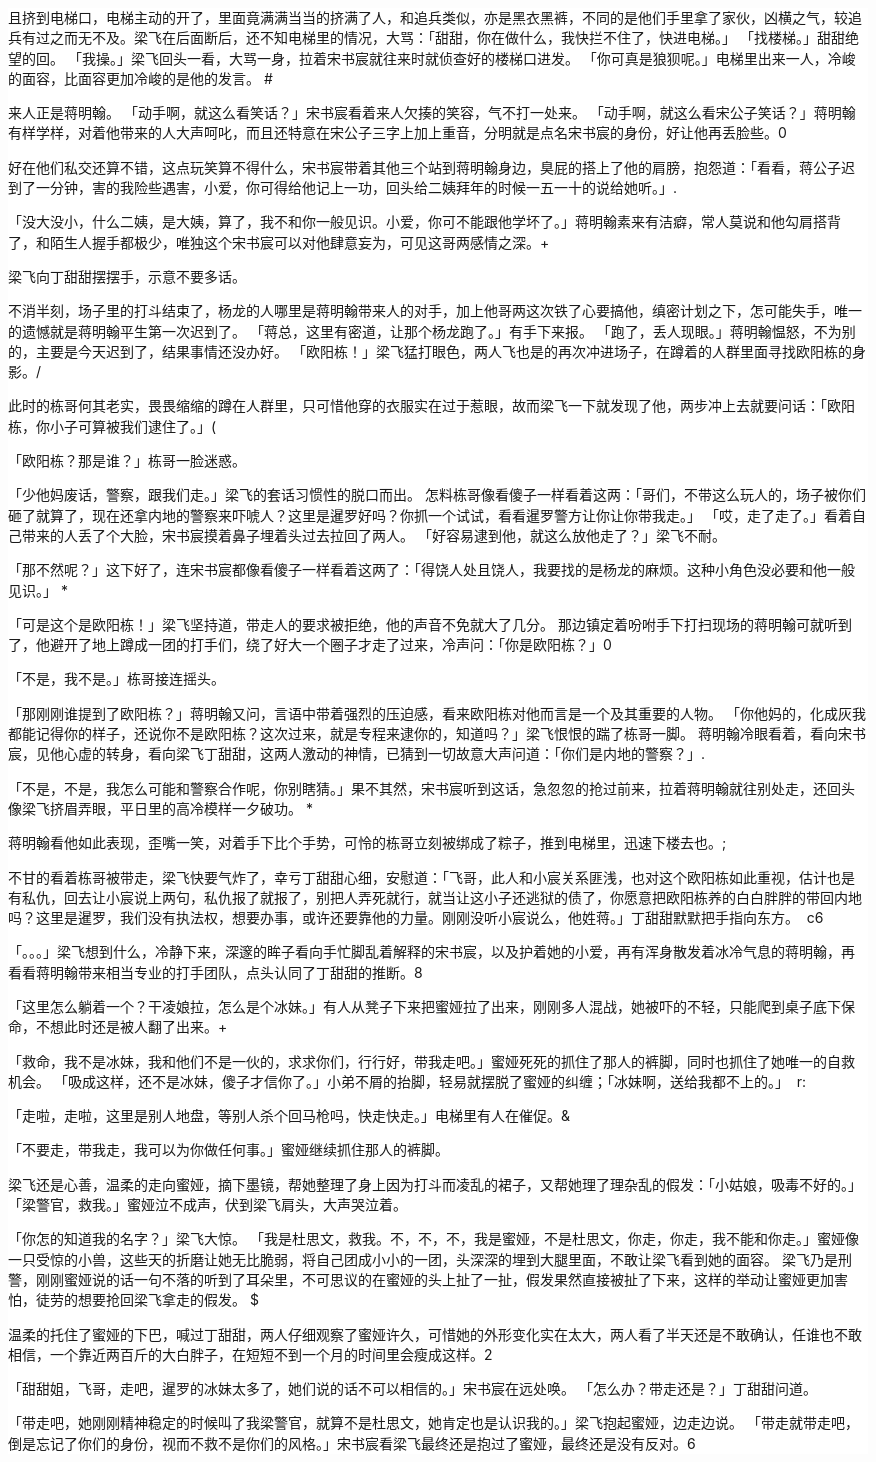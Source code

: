且挤到电梯口，电梯主动的开了，里面竟满满当当的挤满了人，和追兵类似，亦是黑衣黑裤，不同的是他们手里拿了家伙，凶横之气，较追兵有过之而无不及。梁飞在后面断后，还不知电梯里的情况，大骂：「甜甜，你在做什么，我快拦不住了，快进电梯。」 「找楼梯。」甜甜绝望的回。 「我操。」梁飞回头一看，大骂一身，拉着宋书宸就往来时就侦查好的楼梯口进发。 「你可真是狼狈呢。」电梯里出来一人，冷峻的面容，比面容更加冷峻的是他的发言。 #

来人正是蒋明翰。 「动手啊，就这么看笑话？」宋书宸看着来人欠揍的笑容，气不打一处来。 「动手啊，就这么看宋公子笑话？」蒋明翰有样学样，对着他带来的人大声呵叱，而且还特意在宋公子三字上加上重音，分明就是点名宋书宸的身份，好让他再丢脸些。0

好在他们私交还算不错，这点玩笑算不得什么，宋书宸带着其他三个站到蒋明翰身边，臭屁的搭上了他的肩膀，抱怨道：「看看，蒋公子迟到了一分钟，害的我险些遇害，小爱，你可得给他记上一功，回头给二姨拜年的时候一五一十的说给她听。」.

「没大没小，什么二姨，是大姨，算了，我不和你一般见识。小爱，你可不能跟他学坏了。」蒋明翰素来有洁癖，常人莫说和他勾肩搭背了，和陌生人握手都极少，唯独这个宋书宸可以对他肆意妄为，可见这哥两感情之深。+

梁飞向丁甜甜摆摆手，示意不要多话。

不消半刻，场子里的打斗结束了，杨龙的人哪里是蒋明翰带来人的对手，加上他哥两这次铁了心要搞他，缜密计划之下，怎可能失手，唯一的遗憾就是蒋明翰平生第一次迟到了。 「蒋总，这里有密道，让那个杨龙跑了。」有手下来报。 「跑了，丢人现眼。」蒋明翰愠怒，不为别的，主要是今天迟到了，结果事情还没办好。 「欧阳栋！」梁飞猛打眼色，两人飞也是的再次冲进场子，在蹲着的人群里面寻找欧阳栋的身影。/

此时的栋哥何其老实，畏畏缩缩的蹲在人群里，只可惜他穿的衣服实在过于惹眼，故而梁飞一下就发现了他，两步冲上去就要问话：「欧阳栋，你小子可算被我们逮住了。」(

「欧阳栋？那是谁？」栋哥一脸迷惑。

「少他妈废话，警察，跟我们走。」梁飞的套话习惯性的脱口而出。 怎料栋哥像看傻子一样看着这两：「哥们，不带这么玩人的，场子被你们砸了就算了，现在还拿内地的警察来吓唬人？这里是暹罗好吗？你抓一个试试，看看暹罗警方让你让你带我走。」 「哎，走了走了。」看着自己带来的人丢了个大脸，宋书宸摸着鼻子埋着头过去拉回了两人。 「好容易逮到他，就这么放他走了？」梁飞不耐。

「那不然呢？」这下好了，连宋书宸都像看傻子一样看着这两了：「得饶人处且饶人，我要找的是杨龙的麻烦。这种小角色没必要和他一般见识。」 *

「可是这个是欧阳栋！」梁飞坚持道，带走人的要求被拒绝，他的声音不免就大了几分。 那边镇定着吩咐手下打扫现场的蒋明翰可就听到了，他避开了地上蹲成一团的打手们，绕了好大一个圈子才走了过来，冷声问：「你是欧阳栋？」0

「不是，我不是。」栋哥接连摇头。

「那刚刚谁提到了欧阳栋？」蒋明翰又问，言语中带着强烈的压迫感，看来欧阳栋对他而言是一个及其重要的人物。 「你他妈的，化成灰我都能记得你的样子，还说你不是欧阳栋？这次过来，就是专程来逮你的，知道吗？」梁飞恨恨的踹了栋哥一脚。 蒋明翰冷眼看着，看向宋书宸，见他心虚的转身，看向梁飞丁甜甜，这两人激动的神情，已猜到一切故意大声问道：「你们是内地的警察？」.

「不是，不是，我怎么可能和警察合作呢，你别瞎猜。」果不其然，宋书宸听到这话，急忽忽的抢过前来，拉着蒋明翰就往别处走，还回头像梁飞挤眉弄眼，平日里的高冷模样一夕破功。 *

蒋明翰看他如此表现，歪嘴一笑，对着手下比个手势，可怜的栋哥立刻被绑成了粽子，推到电梯里，迅速下楼去也。;

不甘的看着栋哥被带走，梁飞快要气炸了，幸亏丁甜甜心细，安慰道：「飞哥，此人和小宸关系匪浅，也对这个欧阳栋如此重视，估计也是有私仇，回去让小宸说上两句，私仇报了就报了，别把人弄死就行，就当让这小子还逃狱的债了，你愿意把欧阳栋养的白白胖胖的带回内地吗？这里是暹罗，我们没有执法权，想要办事，或许还要靠他的力量。刚刚没听小宸说么，他姓蒋。」丁甜甜默默把手指向东方。  c6

「。。。」梁飞想到什么，冷静下来，深邃的眸子看向手忙脚乱着解释的宋书宸，以及护着她的小爱，再有浑身散发着冰冷气息的蒋明翰，再看看蒋明翰带来相当专业的打手团队，点头认同了丁甜甜的推断。8

「这里怎么躺着一个？干凌娘拉，怎么是个冰妹。」有人从凳子下来把蜜娅拉了出来，刚刚多人混战，她被吓的不轻，只能爬到桌子底下保命，不想此时还是被人翻了出来。+

「救命，我不是冰妹，我和他们不是一伙的，求求你们，行行好，带我走吧。」蜜娅死死的抓住了那人的裤脚，同时也抓住了她唯一的自救机会。 「吸成这样，还不是冰妹，傻子才信你了。」小弟不屑的抬脚，轻易就摆脱了蜜娅的纠缠；「冰妹啊，送给我都不上的。」  r:

「走啦，走啦，这里是别人地盘，等别人杀个回马枪吗，快走快走。」电梯里有人在催促。&

「不要走，带我走，我可以为你做任何事。」蜜娅继续抓住那人的裤脚。

梁飞还是心善，温柔的走向蜜娅，摘下墨镜，帮她整理了身上因为打斗而凌乱的裙子，又帮她理了理杂乱的假发：「小姑娘，吸毒不好的。」 「梁警官，救我。」蜜娅泣不成声，伏到梁飞肩头，大声哭泣着。

「你怎的知道我的名字？」梁飞大惊。 「我是杜思文，救我。不，不，不，我是蜜娅，不是杜思文，你走，你走，我不能和你走。」蜜娅像一只受惊的小兽，这些天的折磨让她无比脆弱，将自己团成小小的一团，头深深的埋到大腿里面，不敢让梁飞看到她的面容。 梁飞乃是刑警，刚刚蜜娅说的话一句不落的听到了耳朵里，不可思议的在蜜娅的头上扯了一扯，假发果然直接被扯了下来，这样的举动让蜜娅更加害怕，徒劳的想要抢回梁飞拿走的假发。 $

温柔的托住了蜜娅的下巴，喊过丁甜甜，两人仔细观察了蜜娅许久，可惜她的外形变化实在太大，两人看了半天还是不敢确认，任谁也不敢相信，一个靠近两百斤的大白胖子，在短短不到一个月的时间里会瘦成这样。2

「甜甜姐，飞哥，走吧，暹罗的冰妹太多了，她们说的话不可以相信的。」宋书宸在远处唤。 「怎么办？带走还是？」丁甜甜问道。

「带走吧，她刚刚精神稳定的时候叫了我梁警官，就算不是杜思文，她肯定也是认识我的。」梁飞抱起蜜娅，边走边说。 「带走就带走吧，倒是忘记了你们的身份，视而不救不是你们的风格。」宋书宸看梁飞最终还是抱过了蜜娅，最终还是没有反对。6


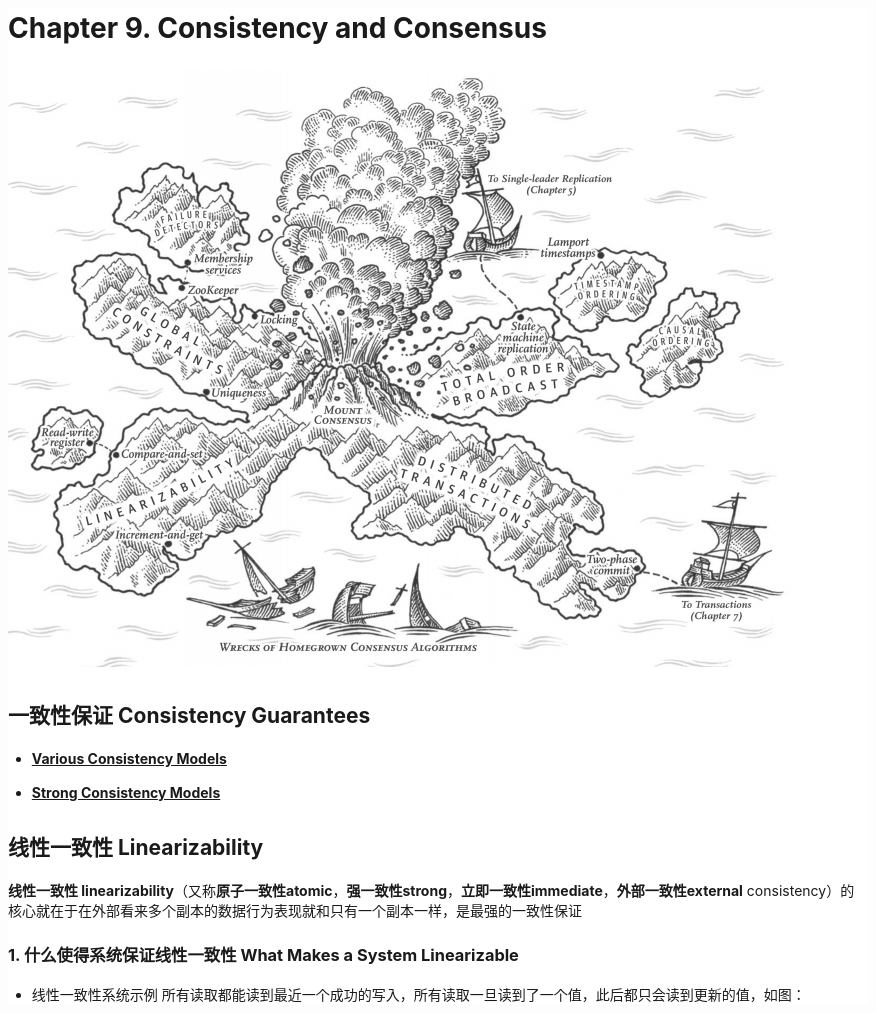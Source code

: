 # Chapter 9. Consistency and Consensus

![cover](images/c9.png)

## 一致性保证 Consistency Guarantees

- **[Various Consistency Models](https://github.com/JasonYuchen/notes/tree/master/consistency)**

- **[Strong Consistency Models](https://github.com/JasonYuchen/notes/blob/master/consistency/Strong_consistency_models.md)**

## 线性一致性 Linearizability

**线性一致性 linearizability**（又称**原子一致性atomic**，**强一致性strong**，**立即一致性immediate**，**外部一致性external** consistency）的核心就在于在外部看来多个副本的数据行为表现就和只有一个副本一样，是最强的一致性保证

### 1. 什么使得系统保证线性一致性 What Makes a System Linearizable

- 线性一致性系统示例
  所有读取都能读到最近一个成功的写入，所有读取一旦读到了一个值，此后都只会读到更新的值，如图：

» **What is needed**: Gather up, from the records above, each line where the word "github" appears.

» **Solution to this exercise**:
- **[Various Consistency Models](https://github.com/JasonYuchen/notes/tree/master/consistency)**
- **[Strong Consistency Models](https://github.com/JasonYuchen/notes/blob/master/consistency/Strong_consistency_models.md)**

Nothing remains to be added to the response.